Work item: Search the records for the word "Markup" and copy every line in which it occurs.

· · · · ·

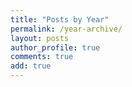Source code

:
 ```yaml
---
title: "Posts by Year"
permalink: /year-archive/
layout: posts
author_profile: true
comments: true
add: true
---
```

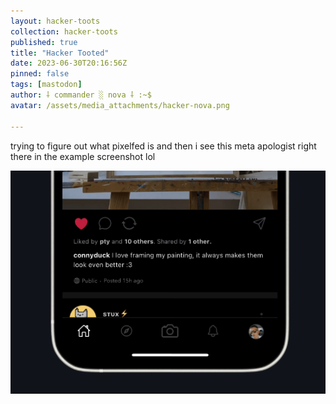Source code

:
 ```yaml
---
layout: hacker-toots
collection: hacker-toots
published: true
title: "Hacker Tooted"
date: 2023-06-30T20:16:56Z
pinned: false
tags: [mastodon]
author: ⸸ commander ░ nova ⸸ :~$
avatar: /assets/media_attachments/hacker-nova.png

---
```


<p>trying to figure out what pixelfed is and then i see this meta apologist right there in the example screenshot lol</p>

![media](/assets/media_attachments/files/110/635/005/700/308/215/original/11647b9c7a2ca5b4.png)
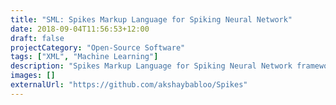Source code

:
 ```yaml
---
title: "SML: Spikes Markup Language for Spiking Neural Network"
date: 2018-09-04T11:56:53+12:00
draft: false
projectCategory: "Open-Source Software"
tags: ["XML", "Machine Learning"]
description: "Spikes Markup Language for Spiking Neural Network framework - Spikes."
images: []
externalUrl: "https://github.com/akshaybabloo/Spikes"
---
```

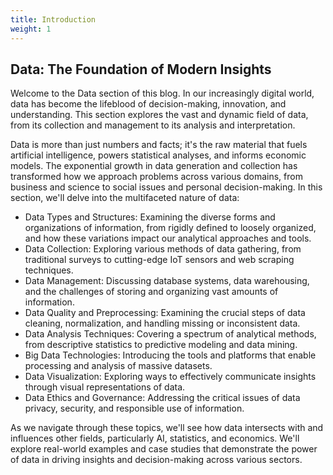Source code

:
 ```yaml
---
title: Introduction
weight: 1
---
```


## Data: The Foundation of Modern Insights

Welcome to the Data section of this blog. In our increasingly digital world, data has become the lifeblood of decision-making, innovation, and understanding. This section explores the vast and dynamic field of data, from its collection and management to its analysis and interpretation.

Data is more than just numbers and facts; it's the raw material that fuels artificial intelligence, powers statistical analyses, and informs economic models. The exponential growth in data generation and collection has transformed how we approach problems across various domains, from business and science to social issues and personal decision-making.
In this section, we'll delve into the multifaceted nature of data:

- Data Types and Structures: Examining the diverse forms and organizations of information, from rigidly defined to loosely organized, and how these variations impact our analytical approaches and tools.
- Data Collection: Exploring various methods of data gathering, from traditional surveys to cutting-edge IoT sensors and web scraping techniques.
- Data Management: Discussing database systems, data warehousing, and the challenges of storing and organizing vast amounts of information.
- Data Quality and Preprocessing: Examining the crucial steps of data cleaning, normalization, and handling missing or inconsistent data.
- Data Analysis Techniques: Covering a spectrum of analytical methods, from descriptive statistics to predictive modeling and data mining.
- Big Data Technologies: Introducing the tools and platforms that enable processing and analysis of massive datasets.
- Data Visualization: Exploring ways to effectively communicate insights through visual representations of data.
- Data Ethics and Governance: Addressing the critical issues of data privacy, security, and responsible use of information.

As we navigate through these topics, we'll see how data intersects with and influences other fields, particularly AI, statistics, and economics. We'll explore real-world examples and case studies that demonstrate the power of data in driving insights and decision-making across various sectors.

· · · · ·

Result below:
title: "SML: Spikes Markup Language for Spiking Neural Network"
description: "Spikes Markup Language for Spiking Neural Network framework - Spikes."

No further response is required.